◆ **Your goal**
Retype exactly the stretch of lines that begins at the line containing "Read vector component\\" and ends at the last line of the data, with no other lines.

Top of Recorded data

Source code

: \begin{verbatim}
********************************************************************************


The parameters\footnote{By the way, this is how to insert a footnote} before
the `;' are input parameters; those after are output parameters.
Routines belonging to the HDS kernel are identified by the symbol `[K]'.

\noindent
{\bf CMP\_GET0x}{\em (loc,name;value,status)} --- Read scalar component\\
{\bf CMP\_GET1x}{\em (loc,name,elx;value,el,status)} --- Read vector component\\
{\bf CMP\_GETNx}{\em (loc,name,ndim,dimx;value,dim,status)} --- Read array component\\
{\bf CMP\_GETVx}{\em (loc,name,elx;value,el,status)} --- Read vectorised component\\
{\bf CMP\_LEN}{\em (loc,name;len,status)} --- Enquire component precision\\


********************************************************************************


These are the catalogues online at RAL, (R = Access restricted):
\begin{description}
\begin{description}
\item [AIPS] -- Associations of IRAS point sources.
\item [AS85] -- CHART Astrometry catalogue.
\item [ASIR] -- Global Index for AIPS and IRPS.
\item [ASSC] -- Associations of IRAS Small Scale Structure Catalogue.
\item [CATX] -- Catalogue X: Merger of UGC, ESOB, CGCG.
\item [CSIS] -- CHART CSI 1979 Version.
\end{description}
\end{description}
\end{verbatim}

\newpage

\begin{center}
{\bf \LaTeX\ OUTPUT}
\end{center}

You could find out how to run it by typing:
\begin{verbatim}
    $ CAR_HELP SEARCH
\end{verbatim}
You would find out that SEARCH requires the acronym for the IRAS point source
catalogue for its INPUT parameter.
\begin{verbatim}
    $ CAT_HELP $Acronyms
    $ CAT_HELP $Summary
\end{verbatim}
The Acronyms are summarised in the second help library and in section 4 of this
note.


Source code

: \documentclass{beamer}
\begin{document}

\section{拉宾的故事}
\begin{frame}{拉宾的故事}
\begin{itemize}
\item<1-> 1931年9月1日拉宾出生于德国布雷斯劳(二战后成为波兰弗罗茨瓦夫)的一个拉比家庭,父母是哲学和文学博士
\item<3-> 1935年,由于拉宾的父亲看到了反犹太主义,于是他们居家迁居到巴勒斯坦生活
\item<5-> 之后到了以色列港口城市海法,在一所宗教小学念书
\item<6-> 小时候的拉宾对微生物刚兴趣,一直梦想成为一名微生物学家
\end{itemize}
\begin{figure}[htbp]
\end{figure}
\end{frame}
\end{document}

Bottom of Recorded data

◆ **Result of this task**
{\bf CMP\_GET1x}{\em (loc,name,elx;value,el,status)} --- Read vector component\\
{\bf CMP\_GETNx}{\em (loc,name,ndim,dimx;value,dim,status)} --- Read array component\\
{\bf CMP\_GETVx}{\em (loc,name,elx;value,el,status)} --- Read vectorised component\\
{\bf CMP\_LEN}{\em (loc,name;len,status)} --- Enquire component precision\\


********************************************************************************


These are the catalogues online at RAL, (R = Access restricted):
\begin{description}
\begin{description}
\item [AIPS] -- Associations of IRAS point sources.
\item [AS85] -- CHART Astrometry catalogue.
\item [ASIR] -- Global Index for AIPS and IRPS.
\item [ASSC] -- Associations of IRAS Small Scale Structure Catalogue.
\item [CATX] -- Catalogue X: Merger of UGC, ESOB, CGCG.
\item [CSIS] -- CHART CSI 1979 Version.
\end{description}
\end{description}
\end{verbatim}

\newpage

\begin{center}
{\bf \LaTeX\ OUTPUT}
\end{center}

You could find out how to run it by typing:
\begin{verbatim}
    $ CAR_HELP SEARCH
\end{verbatim}
You would find out that SEARCH requires the acronym for the IRAS point source
catalogue for its INPUT parameter.
\begin{verbatim}
    $ CAT_HELP $Acronyms
    $ CAT_HELP $Summary
\end{verbatim}
The Acronyms are summarised in the second help library and in section 4 of this
note.


Source code

: \documentclass{beamer}
\begin{document}

\section{拉宾的故事}
\begin{frame}{拉宾的故事}
\begin{itemize}
\item<1-> 1931年9月1日拉宾出生于德国布雷斯劳(二战后成为波兰弗罗茨瓦夫)的一个拉比家庭,父母是哲学和文学博士
\item<3-> 1935年,由于拉宾的父亲看到了反犹太主义,于是他们居家迁居到巴勒斯坦生活
\item<5-> 之后到了以色列港口城市海法,在一所宗教小学念书
\item<6-> 小时候的拉宾对微生物刚兴趣,一直梦想成为一名微生物学家
\end{itemize}
\begin{figure}[htbp]
\end{figure}
\end{frame}
\end{document}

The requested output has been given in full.